▶ _PROMPT_
What is the number of lines below that hold "images"? Answer with that number only.

▶ _Dataset records_
^^^^
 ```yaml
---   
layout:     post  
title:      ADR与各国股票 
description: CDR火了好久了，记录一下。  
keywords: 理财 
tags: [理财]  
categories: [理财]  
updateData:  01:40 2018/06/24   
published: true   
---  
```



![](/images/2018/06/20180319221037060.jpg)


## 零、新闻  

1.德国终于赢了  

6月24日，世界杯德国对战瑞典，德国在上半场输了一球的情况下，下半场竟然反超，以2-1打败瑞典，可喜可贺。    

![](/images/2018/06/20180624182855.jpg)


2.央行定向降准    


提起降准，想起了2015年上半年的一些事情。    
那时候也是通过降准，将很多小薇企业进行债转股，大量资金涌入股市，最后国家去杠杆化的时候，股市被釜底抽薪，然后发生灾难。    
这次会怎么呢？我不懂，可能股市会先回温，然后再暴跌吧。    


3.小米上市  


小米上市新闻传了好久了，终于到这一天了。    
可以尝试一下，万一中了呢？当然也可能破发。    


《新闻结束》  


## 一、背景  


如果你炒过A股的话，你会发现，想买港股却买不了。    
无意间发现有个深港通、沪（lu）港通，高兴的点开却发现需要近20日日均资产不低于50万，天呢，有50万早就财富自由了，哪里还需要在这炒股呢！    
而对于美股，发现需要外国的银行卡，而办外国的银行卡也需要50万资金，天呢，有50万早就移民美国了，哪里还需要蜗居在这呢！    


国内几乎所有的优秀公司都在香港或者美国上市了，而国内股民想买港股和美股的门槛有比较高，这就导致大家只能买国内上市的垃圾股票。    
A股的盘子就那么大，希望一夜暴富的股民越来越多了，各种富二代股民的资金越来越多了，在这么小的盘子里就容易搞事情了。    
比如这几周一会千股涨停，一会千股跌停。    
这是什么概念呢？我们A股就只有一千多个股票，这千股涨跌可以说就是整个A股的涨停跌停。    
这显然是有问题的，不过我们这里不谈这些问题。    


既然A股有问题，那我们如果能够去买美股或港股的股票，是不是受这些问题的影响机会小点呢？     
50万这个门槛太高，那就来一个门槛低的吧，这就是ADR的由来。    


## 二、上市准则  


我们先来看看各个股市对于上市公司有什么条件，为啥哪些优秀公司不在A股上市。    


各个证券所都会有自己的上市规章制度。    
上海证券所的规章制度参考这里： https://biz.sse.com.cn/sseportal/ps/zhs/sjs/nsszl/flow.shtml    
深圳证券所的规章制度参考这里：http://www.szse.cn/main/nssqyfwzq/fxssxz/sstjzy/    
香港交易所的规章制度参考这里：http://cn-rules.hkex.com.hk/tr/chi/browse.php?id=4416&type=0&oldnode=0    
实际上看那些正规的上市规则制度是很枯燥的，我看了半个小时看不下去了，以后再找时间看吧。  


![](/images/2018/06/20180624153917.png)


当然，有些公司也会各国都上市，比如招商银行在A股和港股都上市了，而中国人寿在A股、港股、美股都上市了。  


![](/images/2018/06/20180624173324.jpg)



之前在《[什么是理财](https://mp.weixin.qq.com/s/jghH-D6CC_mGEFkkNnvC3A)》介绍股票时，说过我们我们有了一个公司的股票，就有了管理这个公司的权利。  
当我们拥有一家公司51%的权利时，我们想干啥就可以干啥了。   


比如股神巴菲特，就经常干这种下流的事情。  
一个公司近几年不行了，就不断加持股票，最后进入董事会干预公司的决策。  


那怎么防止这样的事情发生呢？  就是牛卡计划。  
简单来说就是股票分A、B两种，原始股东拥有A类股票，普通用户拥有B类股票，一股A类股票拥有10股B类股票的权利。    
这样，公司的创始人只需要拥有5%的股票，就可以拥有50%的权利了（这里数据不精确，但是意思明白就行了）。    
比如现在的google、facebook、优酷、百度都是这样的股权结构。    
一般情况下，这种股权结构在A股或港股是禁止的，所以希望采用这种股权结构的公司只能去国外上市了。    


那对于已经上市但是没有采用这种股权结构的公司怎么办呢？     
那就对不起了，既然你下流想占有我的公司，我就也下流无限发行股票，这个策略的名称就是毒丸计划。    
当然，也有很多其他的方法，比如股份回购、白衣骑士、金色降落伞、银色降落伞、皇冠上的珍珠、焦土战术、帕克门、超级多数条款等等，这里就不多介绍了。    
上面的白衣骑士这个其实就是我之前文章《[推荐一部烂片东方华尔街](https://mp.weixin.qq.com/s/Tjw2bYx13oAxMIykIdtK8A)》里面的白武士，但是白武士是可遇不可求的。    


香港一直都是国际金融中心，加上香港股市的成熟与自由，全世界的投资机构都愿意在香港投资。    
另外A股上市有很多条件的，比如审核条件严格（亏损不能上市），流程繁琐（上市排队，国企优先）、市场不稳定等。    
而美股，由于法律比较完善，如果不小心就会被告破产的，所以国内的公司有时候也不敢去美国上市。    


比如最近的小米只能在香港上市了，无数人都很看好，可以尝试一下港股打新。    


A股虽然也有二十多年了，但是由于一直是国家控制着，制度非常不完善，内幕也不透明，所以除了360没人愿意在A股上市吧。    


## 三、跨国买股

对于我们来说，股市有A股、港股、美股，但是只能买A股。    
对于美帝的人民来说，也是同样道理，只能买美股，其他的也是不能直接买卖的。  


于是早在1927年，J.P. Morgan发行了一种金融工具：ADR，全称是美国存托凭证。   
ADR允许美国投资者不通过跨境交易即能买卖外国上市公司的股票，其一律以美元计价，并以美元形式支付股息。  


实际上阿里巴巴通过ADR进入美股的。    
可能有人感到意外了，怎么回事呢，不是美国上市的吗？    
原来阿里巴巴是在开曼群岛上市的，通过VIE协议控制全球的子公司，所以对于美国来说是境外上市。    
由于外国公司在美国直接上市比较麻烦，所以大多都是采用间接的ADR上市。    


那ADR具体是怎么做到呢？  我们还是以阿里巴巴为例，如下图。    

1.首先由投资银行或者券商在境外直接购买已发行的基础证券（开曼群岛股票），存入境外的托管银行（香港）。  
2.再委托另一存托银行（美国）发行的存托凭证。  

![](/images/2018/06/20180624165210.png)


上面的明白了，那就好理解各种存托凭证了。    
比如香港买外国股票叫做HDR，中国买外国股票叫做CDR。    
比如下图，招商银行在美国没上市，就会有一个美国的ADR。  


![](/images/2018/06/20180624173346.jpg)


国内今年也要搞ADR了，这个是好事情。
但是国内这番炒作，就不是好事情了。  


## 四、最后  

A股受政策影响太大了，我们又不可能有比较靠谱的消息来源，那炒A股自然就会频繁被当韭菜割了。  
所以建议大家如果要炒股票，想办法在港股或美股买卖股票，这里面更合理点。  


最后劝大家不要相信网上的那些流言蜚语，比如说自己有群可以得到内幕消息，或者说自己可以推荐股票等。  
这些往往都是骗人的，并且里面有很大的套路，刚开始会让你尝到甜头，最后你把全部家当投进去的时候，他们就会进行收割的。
^^^^
▶ _FINISHED TASK_
6